Do you need an App for that?January 11, 2019
If you release a lot of new software, you’re always thinking about user experience. This usually means focusing on the experiences users have as they use your software. But there’s a different, sometimes unspoken UX concern that’s often overlooked. To App… or Not To App?
The decision to build (or not to build) a dedicated mobile app for your software is central to your users’ brand experience. It’s a strategic decision that influences your go-to-market strategy and has major cost outcomes, yet we see lots of companies approach it unprepared. Many approach the issue with absolute conviction that they need an app for their new application (even when many do not).
A classic example was a recent platform upgrade for a longstanding, desktop-only software brand. Their new software was designed to be mobile-ready, and it’s just as at home on an iPad as it is on a MacBook. The publisher took great pains to balance out the “in application” needs of its desktop and mobile users, but throughout development, they kept coming back to one troubling question “don’t we need an app?”. There was a latent expectation that an app might be necessary, even if they couldn’t articulate any specific reasons why they might need it.
It’s a mindset that’s common among companies accustomed to operating ahead of the technology curve; their cultures aren’t used to avoiding any technological advance. Forward-looking and growth-oriented software companies often think a slick mobile app is necessary for any new software release, but in reality the necessity of an app depends on who you are, your users, and your goals.
Who needs an App?
For big brands, regardless of market, the answer might be that an app is always something you “Need”, if only because your customers expect it and you need to match the competition.
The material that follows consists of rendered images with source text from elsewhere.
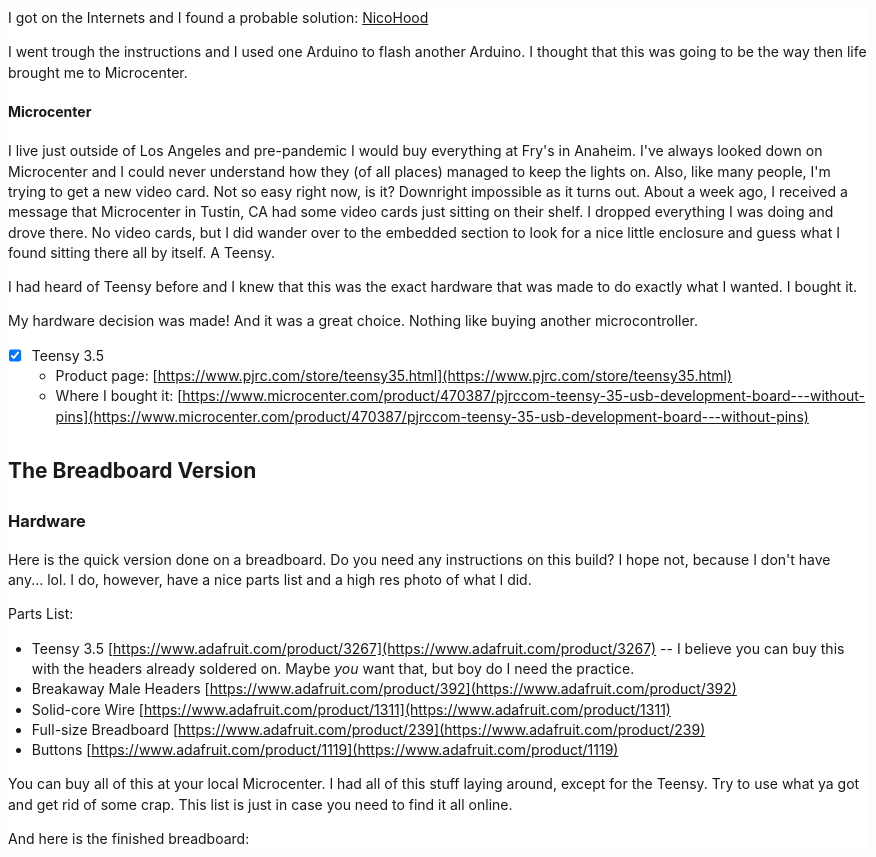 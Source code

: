 I got on the Internets and I found a probable solution: [NicoHood](https://github.com/NicoHood/HID)

I went trough the instructions and I used one Arduino to flash another Arduino. I thought that this was going to be the way then life brought me to Microcenter.

#### Microcenter

I live just outside of Los Angeles and pre-pandemic I would buy everything at Fry's in Anaheim. I've always looked down on Microcenter and I could never understand how they (of all places) managed to keep the lights on. Also, like many people, I'm trying to get a new video card. Not so easy right now, is it? Downright impossible as it turns out. About a week ago, I received a message that Microcenter in Tustin, CA had some video cards just sitting on their shelf. I dropped everything I was doing and drove there. No video cards, but I did wander over to the embedded section to look for a nice little enclosure and guess what I found sitting there all by itself. A Teensy.

I had heard of Teensy before and I knew that this was the exact hardware that was made to do exactly what I wanted. I bought it.

My hardware decision was made! And it was a great choice. Nothing like buying another microcontroller.

- [x] Teensy 3.5
    * Product page: [https://www.pjrc.com/store/teensy35.html](https://www.pjrc.com/store/teensy35.html)
    * Where I bought it: [https://www.microcenter.com/product/470387/pjrccom-teensy-35-usb-development-board---without-pins](https://www.microcenter.com/product/470387/pjrccom-teensy-35-usb-development-board---without-pins)

## The Breadboard Version

### Hardware

Here is the quick version done on a breadboard. Do you need any instructions on this build? I hope not, because I don't have any... lol. I do, however, have a nice parts list and a high res photo of what I did.

Parts List:
* Teensy 3.5 [https://www.adafruit.com/product/3267](https://www.adafruit.com/product/3267) -- I believe you can buy this with the headers already soldered on. Maybe *you* want that, but boy do I need the practice.
* Breakaway Male Headers [https://www.adafruit.com/product/392](https://www.adafruit.com/product/392)
* Solid-core Wire [https://www.adafruit.com/product/1311](https://www.adafruit.com/product/1311)
* Full-size Breadboard [https://www.adafruit.com/product/239](https://www.adafruit.com/product/239)
* Buttons [https://www.adafruit.com/product/1119](https://www.adafruit.com/product/1119)

You can buy all of this at your local Microcenter. I had all of this stuff laying around, except for the Teensy. Try to use what ya got and get rid of some crap. This list is just in case you need to find it all online.

And here is the finished breadboard:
Products for consumer markets, ones built to attract adoption by millions of users, also need dedicated apps because mobile app delivery models enable unprecedented reach. Two recent studies suggested that there were 25 billion IOS apps downloaded in 2016 and as many as 90 billion apps downloaded for Android in the same period. Getting your app into the App Store and Play Store, then are two keys to putting your software within reach of millions (perhaps billions) of individual customers.
And Who Doesn’t?
But in some circumstances, building an app may be an unnecessary expense that you can safely avoid. There are at least three times when your software company can probably say “no” the the App Question:
- Brands with a B2B or niche user base and <10,000 users. – Your effort is better spent optimizing your application for login via a web browser.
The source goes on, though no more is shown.